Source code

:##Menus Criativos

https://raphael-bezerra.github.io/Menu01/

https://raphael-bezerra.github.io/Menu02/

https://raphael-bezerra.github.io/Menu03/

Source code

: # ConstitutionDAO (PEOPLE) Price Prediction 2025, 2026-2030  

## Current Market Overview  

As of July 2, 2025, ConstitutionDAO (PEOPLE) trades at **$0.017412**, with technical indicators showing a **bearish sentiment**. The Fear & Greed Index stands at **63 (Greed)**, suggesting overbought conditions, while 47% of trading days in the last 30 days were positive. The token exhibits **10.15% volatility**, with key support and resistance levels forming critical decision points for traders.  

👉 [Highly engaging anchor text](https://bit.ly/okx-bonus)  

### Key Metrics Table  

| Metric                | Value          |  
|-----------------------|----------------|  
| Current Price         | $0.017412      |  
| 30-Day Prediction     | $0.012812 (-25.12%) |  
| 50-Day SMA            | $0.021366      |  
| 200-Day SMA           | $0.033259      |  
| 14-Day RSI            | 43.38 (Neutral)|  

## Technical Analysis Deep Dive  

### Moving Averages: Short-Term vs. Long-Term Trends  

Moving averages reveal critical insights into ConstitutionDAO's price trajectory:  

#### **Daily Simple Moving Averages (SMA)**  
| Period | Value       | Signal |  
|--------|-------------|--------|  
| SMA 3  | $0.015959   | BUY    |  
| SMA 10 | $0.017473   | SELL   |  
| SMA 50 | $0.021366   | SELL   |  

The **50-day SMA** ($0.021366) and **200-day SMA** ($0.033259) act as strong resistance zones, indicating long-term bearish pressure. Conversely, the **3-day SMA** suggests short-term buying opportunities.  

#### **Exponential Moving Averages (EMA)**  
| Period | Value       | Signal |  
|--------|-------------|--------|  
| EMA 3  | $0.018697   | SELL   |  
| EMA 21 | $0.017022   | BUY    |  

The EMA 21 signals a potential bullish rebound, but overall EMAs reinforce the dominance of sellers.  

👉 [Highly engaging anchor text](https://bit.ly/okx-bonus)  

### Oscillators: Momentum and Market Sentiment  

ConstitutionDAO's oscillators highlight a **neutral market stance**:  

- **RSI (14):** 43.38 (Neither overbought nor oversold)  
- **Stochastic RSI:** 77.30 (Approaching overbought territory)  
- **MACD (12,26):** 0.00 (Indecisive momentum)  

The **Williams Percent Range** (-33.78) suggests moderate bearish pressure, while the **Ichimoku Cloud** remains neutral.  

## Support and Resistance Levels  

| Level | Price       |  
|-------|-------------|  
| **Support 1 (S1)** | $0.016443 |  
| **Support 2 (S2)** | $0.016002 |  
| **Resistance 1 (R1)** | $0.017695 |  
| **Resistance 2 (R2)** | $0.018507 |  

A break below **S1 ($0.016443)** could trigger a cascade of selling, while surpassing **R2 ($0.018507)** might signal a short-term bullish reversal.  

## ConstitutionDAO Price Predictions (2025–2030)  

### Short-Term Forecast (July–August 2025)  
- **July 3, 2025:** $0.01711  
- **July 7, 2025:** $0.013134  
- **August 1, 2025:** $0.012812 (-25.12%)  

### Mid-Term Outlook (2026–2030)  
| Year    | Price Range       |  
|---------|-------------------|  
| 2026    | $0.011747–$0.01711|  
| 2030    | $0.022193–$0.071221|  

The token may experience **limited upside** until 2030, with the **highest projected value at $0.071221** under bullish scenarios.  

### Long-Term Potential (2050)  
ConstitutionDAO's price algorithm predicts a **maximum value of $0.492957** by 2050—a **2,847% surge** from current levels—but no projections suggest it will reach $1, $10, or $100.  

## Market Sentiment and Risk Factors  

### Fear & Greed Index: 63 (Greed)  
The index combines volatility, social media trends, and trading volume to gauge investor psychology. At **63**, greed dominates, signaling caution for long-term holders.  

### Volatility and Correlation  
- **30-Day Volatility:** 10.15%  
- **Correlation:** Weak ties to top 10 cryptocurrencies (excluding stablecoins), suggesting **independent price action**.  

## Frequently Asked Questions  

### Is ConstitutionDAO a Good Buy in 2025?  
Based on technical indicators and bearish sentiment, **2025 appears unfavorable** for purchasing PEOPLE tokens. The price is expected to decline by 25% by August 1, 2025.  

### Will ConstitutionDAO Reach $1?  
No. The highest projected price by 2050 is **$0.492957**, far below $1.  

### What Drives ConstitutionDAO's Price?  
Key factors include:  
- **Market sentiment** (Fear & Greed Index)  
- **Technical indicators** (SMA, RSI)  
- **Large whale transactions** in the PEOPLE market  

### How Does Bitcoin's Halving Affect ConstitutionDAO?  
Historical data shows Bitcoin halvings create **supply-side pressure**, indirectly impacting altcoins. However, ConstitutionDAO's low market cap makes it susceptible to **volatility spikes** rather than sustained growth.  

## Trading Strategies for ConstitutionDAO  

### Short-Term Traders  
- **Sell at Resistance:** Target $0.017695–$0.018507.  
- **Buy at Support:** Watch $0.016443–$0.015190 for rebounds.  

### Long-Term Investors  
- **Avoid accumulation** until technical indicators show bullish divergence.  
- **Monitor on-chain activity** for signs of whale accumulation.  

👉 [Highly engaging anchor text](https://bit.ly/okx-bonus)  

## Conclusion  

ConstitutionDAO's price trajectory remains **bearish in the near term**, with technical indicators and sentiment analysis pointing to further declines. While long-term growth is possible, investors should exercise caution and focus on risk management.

(Exercise directions) Retype the portion of the data above that starts on the line with "### Short-Term Forecast (July–August 2025)" and finishes on the line with "### Is ConstitutionDAO a Good Buy in 2025?", including both of those lines.

(Response to the task)
### Short-Term Forecast (July–August 2025)  
- **July 3, 2025:** $0.01711  
- **July 7, 2025:** $0.013134  
- **August 1, 2025:** $0.012812 (-25.12%)  

### Mid-Term Outlook (2026–2030)  
| Year    | Price Range       |  
|---------|-------------------|  
| 2026    | $0.011747–$0.01711|  
| 2030    | $0.022193–$0.071221|  

The token may experience **limited upside** until 2030, with the **highest projected value at $0.071221** under bullish scenarios.  

### Long-Term Potential (2050)  
ConstitutionDAO's price algorithm predicts a **maximum value of $0.492957** by 2050—a **2,847% surge** from current levels—but no projections suggest it will reach $1, $10, or $100.  

## Market Sentiment and Risk Factors  

### Fear & Greed Index: 63 (Greed)  
The index combines volatility, social media trends, and trading volume to gauge investor psychology. At **63**, greed dominates, signaling caution for long-term holders.  

### Volatility and Correlation  
- **30-Day Volatility:** 10.15%  
- **Correlation:** Weak ties to top 10 cryptocurrencies (excluding stablecoins), suggesting **independent price action**.  

## Frequently Asked Questions  

### Is ConstitutionDAO a Good Buy in 2025?  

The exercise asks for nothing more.